#### Work instructions:
For the records below, report how many lines include "holland", with no accompanying text.

== Data to examine

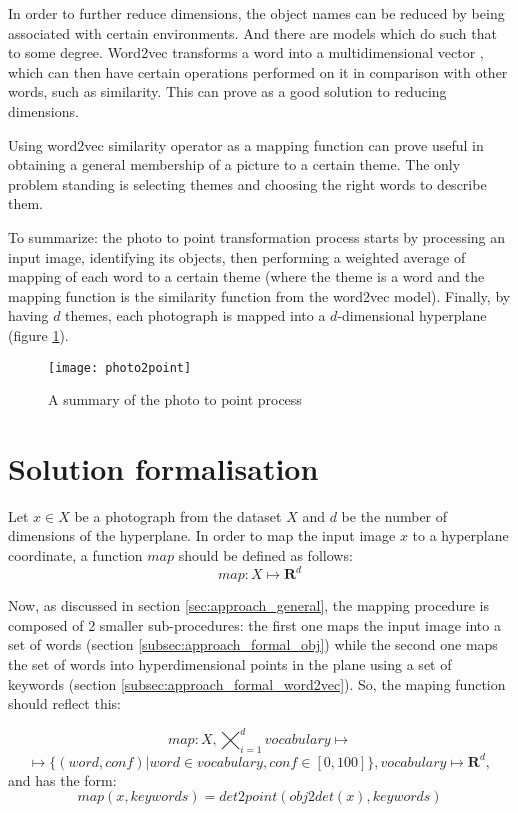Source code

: In order to further reduce dimensions, the object names can be reduced by being associated with certain environments. And there are models which do such that to some degree. Word2vec transforms a word into a multidimensional vector \cite{word2vec}, which can then have certain operations performed on it in comparison with other words, such as similarity. This can prove as a good solution to reducing dimensions.

Using word2vec similarity operator as a mapping function can prove useful in obtaining a general membership of a picture to a certain theme. The only problem standing is selecting themes and choosing the right words to describe them.

To summarize: the photo to point transformation process starts by processing an input image, identifying its objects, then performing a weighted average of mapping of each word to a certain theme (where the theme is a word and the mapping function is the similarity function from the word2vec model). Finally, by having $d$ themes, each photograph is mapped into a $d$-dimensional hyperplane (figure \ref{fig:photo2point}).

\begin{figure}[b!]
\centering
\texttt{[image: photo2point]}
\caption{A summary of the photo to point process}
\label{fig:photo2point}
\end{figure}

\section{Solution formalisation}
\label{sec:approach_formal}

Let $x \in X$ be a photograph from the dataset $X$ and $d$ be the number of dimensions of the hyperplane. In order to map the input image $x$ to a hyperplane coordinate, a function $map$ should be defined as follows:
$$ map : X \mapsto \mathbf{R}^{d} $$

Now, as discussed in section \ref{sec:approach_general}, the mapping procedure is composed of 2 smaller sub-procedures: the first one maps the input image into a set of words (section \ref{subsec:approach_formal_obj}) while the second one maps the set of words into hyperdimensional points in the plane using a set of keywords (section \ref{subsec:approach_formal_word2vec}). So, the maping function  should reflect this:

$$ map : X, \bigtimes_{i=1}^{d}{vocabulary} \mapsto $$ $$ \mapsto \{(word, conf) | word \in vocabulary, conf \in [0, 100]\}, vocabulary \mapsto \mathbf{R}^{d} ,$$
and has the form:
$$ map(x, keywords) = det2point(obj2det(x), keywords) $$

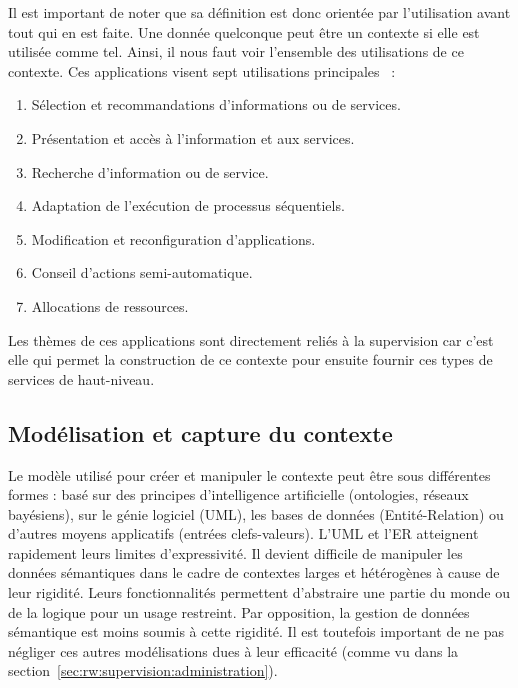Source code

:Il est important de noter que sa définition est donc orientée par l'utilisation avant tout qui en est faite. Une donnée quelconque peut être un contexte si elle est utilisée comme tel. Ainsi, il nous faut voir l'ensemble des utilisations de ce contexte. Ces applications visent sept utilisations principales~\cite{Soylu:context} : 
\begin{enumerate}
	\item Sélection et recommandations d'informations ou de services.
	\item Présentation et accès à l'information et aux services.
	\item Recherche d'information ou de service.
	\item Adaptation de l'exécution de processus séquentiels.
	\item Modification et reconfiguration d'applications.
	\item Conseil d'actions semi-automatique.
	\item Allocations de ressources.
\end{enumerate}
Les thèmes de ces applications sont directement reliés à la supervision car c'est elle qui permet la construction de ce contexte pour ensuite fournir ces types de services de haut-niveau.

\subsection{Modélisation et capture du contexte}
Le modèle utilisé pour créer et manipuler le contexte peut être sous différentes formes : basé sur des principes d'intelligence artificielle (ontologies, réseaux bayésiens), sur le génie logiciel (UML), les bases de données (Entité-Relation) ou d'autres moyens applicatifs (entrées clefs-valeurs). L'UML et l'ER atteignent rapidement leurs limites d'expressivité. Il devient difficile de manipuler les données sémantiques dans le cadre de contextes larges et hétérogènes à cause de leur rigidité. Leurs fonctionnalités permettent d'abstraire une partie du monde ou de la logique pour un usage restreint. Par opposition, la gestion de données sémantique est moins soumis à cette rigidité. Il est toutefois important de ne pas négliger ces autres modélisations dues à leur efficacité (comme vu dans la section~\ref{sec:rw:supervision:administration}).

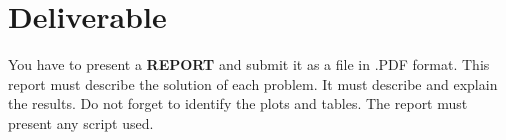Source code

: \documentclass{article}
\begin{document}
%
%
%


%
%
%



\section*{Deliverable}
You have to present a \textbf{REPORT} and submit it as a file in .PDF format. This report must describe the solution of each problem. It must describe and explain the results. Do not forget to identify the plots and tables. The report must present any script used.\\
\end{document}
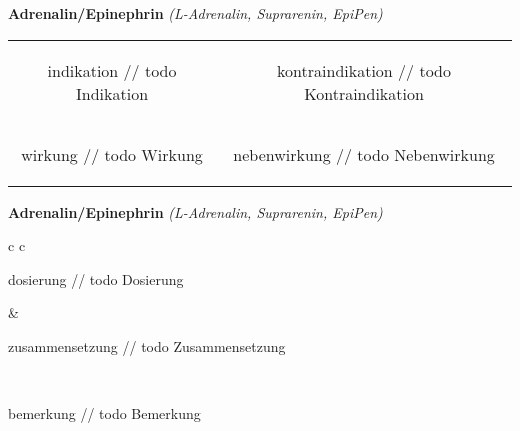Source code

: \documentclass[12pt]{beamer}
\begin{document}
\begin{frame}{
    \textbf{Adrenalin/Epinephrin}
    \textit{(L-Adrenalin, Suprarenin, EpiPen)}
}
    \begin{tabular}{c c}
        \begin{beamercolorbox}[wd=\boxwidth\textwidth,ht=\boxheight\textheight,sep=1em]{indikation}
        // todo Indikation
        \end{beamercolorbox} & 
        \begin{beamercolorbox}[wd=\boxwidth\textwidth,ht=\boxheight\textheight,sep=1em]{kontraindikation}
        // todo Kontraindikation 
        \end{beamercolorbox} \\
        \begin{beamercolorbox}[wd=\boxwidth\textwidth,ht=\boxheight\textheight,sep=1em]{wirkung}
        // todo Wirkung
        \end{beamercolorbox} & 
        \begin{beamercolorbox}[wd=\boxwidth\textwidth,ht=\boxheight\textheight,sep=1em]{nebenwirkung}
        // todo Nebenwirkung
        \end{beamercolorbox} \\
    \end{tabular}
\end{frame}

\begin{frame}{
    \textbf{Adrenalin/Epinephrin}
    \textit{(L-Adrenalin, Suprarenin, EpiPen)}
}
    \begin{tabular}{c c}
        \begin{beamercolorbox}[wd=\boxwidth\textwidth,ht=\boxheight\textheight,sep=1em]{dosierung}
        // todo Dosierung
        \end{beamercolorbox} & 
        \begin{beamercolorbox}[wd=\boxwidth\textwidth,ht=\boxheight\textheight,sep=1em]{zusammensetzung}
        // todo Zusammensetzung
        \end{beamercolorbox} \\
        \begin{beamercolorbox}[wd=\textwidth,ht=\boxheight\textheight,sep=1em]{bemerkung}
        // todo Bemerkung
        \end{beamercolorbox} \\
    \end{tabular}
\end{frame}
\end{document}
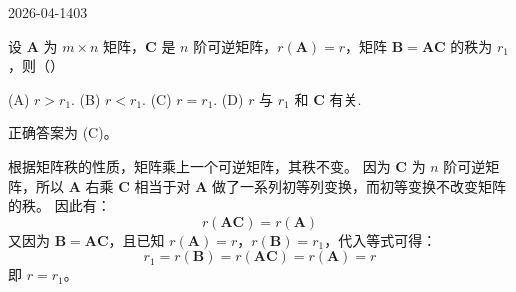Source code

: \begin{mistake}{2026-04-14}{03}

\begin{problemcontent}
设 \(\mathbf{A}\) 为 \(m \times n\) 矩阵，\(\mathbf{C}\) 是 \(n\) 阶可逆矩阵，\(r(\mathbf{A}) = r\)，矩阵 \(\mathbf{B} = \mathbf{AC}\) 的秩为 \(r_1\)，则（\quad）

(A) \(r > r_1\). \qquad (B) \(r < r_1\). \qquad (C) \(r = r_1\). \qquad (D) \(r\) 与 \(r_1\) 和 \(\mathbf{C}\) 有关.
\end{problemcontent}

\begin{solutioncontent}
正确答案为 (C)。

根据矩阵秩的性质，矩阵乘上一个可逆矩阵，其秩不变。
因为 \(\mathbf{C}\) 为 \(n\) 阶可逆矩阵，所以 \(\mathbf{A}\) 右乘 \(\mathbf{C}\) 相当于对 \(\mathbf{A}\) 做了一系列初等列变换，而初等变换不改变矩阵的秩。
因此有：
\[ r(\mathbf{AC}) = r(\mathbf{A}) \]
又因为 \(\mathbf{B} = \mathbf{AC}\)，且已知 \(r(\mathbf{A}) = r\)，\(r(\mathbf{B}) = r_1\)，代入等式可得：
\[ r_1 = r(\mathbf{B}) = r(\mathbf{AC}) = r(\mathbf{A}) = r \]
即 \(r = r_1\)。
\end{solutioncontent}


\end{mistake}
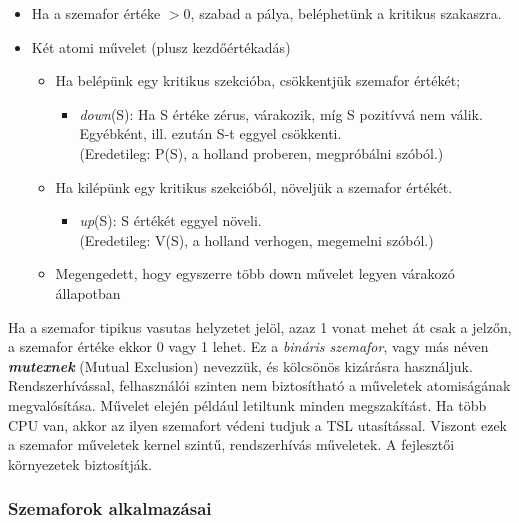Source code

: \documentclass[tikz,12pt,margin=0px]{article}
\begin{document}
    \begin{itemize}[topsep=8pt,itemsep=4pt,partopsep=4pt, parsep=4pt]
        \item Ha a szemafor értéke $> 0$, szabad a pálya, beléphetünk a kritikus szakaszra.
        \item Két atomi művelet (plusz kezdőértékadás)
        \begin{itemize}
            \item Ha belépünk egy kritikus szekcióba, csökkentjük szemafor értékét;
            \begin{itemize}
                \item \emph{down}(S): Ha S értéke zérus, várakozik, míg S pozitívvá nem válik. Egyébként, ill. ezután S-t eggyel csökkenti.\\
                (Eredetileg: P(S), a holland proberen, megpróbálni szóból.)
            \end{itemize}
            \item Ha kilépünk egy kritikus szekcióból, növeljük a szemafor értékét.
            \begin{itemize}
                \item \emph{up}(S): S értékét eggyel növeli. \\
                (Eredetileg: V(S), a holland verhogen, megemelni szóból.)
            \end{itemize}
            \item Megengedett, hogy egyszerre több down művelet legyen várakozó állapotban
        \end{itemize}
    \end{itemize}

    \noindent Ha a szemafor tipikus vasutas helyzetet jelöl, azaz 1 vonat mehet át csak a jelzőn, a szemafor értéke ekkor 0 vagy 1 lehet. Ez a \textit{bináris szemafor}, vagy más néven \textbf{\emph{mutexnek}} (Mutual Exclusion) nevezzük, és kölcsönös kizárásra használjuk. \\

    \noindent Rendszerhívással, felhasználói szinten nem biztosítható a műveletek atomiságának megvalósítása. Művelet elején például letiltunk minden megszakítást. Ha több CPU van, akkor az ilyen szemafort védeni tudjuk a TSL utasítással. Viszont ezek a szemafor műveletek kernel szintű, rendszerhívás műveletek. A fejlesztői környezetek biztosítják.

    \subsubsection*{Szemaforok alkalmazásai}
\end{document}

====

#### Answer area:
2